__DIRECTIONS__. Look over the data below and give the number of lines containing the word "output", with no other words.
**** STUDY MATERIAL
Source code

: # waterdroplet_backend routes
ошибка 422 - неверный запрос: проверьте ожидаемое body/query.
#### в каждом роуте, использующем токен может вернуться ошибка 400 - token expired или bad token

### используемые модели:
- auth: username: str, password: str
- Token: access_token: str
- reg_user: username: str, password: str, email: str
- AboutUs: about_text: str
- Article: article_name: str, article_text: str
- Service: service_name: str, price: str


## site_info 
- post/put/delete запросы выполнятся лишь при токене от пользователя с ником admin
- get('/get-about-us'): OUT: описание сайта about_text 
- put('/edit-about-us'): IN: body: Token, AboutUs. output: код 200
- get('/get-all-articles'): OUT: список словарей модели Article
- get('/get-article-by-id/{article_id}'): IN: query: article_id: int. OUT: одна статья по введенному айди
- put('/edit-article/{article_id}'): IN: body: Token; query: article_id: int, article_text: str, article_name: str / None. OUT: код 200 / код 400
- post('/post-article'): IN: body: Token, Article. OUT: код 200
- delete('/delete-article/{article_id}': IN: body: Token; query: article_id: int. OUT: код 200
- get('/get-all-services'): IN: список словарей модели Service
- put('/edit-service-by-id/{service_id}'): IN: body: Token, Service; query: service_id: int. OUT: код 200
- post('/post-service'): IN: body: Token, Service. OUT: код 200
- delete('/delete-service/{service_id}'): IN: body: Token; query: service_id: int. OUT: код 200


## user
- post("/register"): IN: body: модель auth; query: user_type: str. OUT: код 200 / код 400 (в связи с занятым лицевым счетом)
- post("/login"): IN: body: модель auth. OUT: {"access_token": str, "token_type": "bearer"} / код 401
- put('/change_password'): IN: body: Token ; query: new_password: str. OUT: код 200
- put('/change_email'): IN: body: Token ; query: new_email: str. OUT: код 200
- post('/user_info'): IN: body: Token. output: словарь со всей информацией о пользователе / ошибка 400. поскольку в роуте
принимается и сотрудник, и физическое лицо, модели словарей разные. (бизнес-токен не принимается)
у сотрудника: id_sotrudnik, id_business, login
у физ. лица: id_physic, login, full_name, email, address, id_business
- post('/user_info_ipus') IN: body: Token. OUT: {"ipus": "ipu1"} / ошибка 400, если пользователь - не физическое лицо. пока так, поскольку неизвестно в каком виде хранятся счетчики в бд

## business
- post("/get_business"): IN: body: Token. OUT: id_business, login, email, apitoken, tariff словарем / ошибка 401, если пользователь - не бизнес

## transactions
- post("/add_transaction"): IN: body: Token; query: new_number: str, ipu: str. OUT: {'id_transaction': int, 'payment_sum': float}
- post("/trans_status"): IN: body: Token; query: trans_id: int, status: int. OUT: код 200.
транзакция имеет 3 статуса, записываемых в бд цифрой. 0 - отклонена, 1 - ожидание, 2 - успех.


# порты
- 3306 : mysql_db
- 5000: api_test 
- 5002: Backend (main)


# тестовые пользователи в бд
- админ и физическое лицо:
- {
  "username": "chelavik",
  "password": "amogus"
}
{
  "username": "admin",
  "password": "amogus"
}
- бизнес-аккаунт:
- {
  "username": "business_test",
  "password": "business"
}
********
__WRITTEN RESPONSE__. 2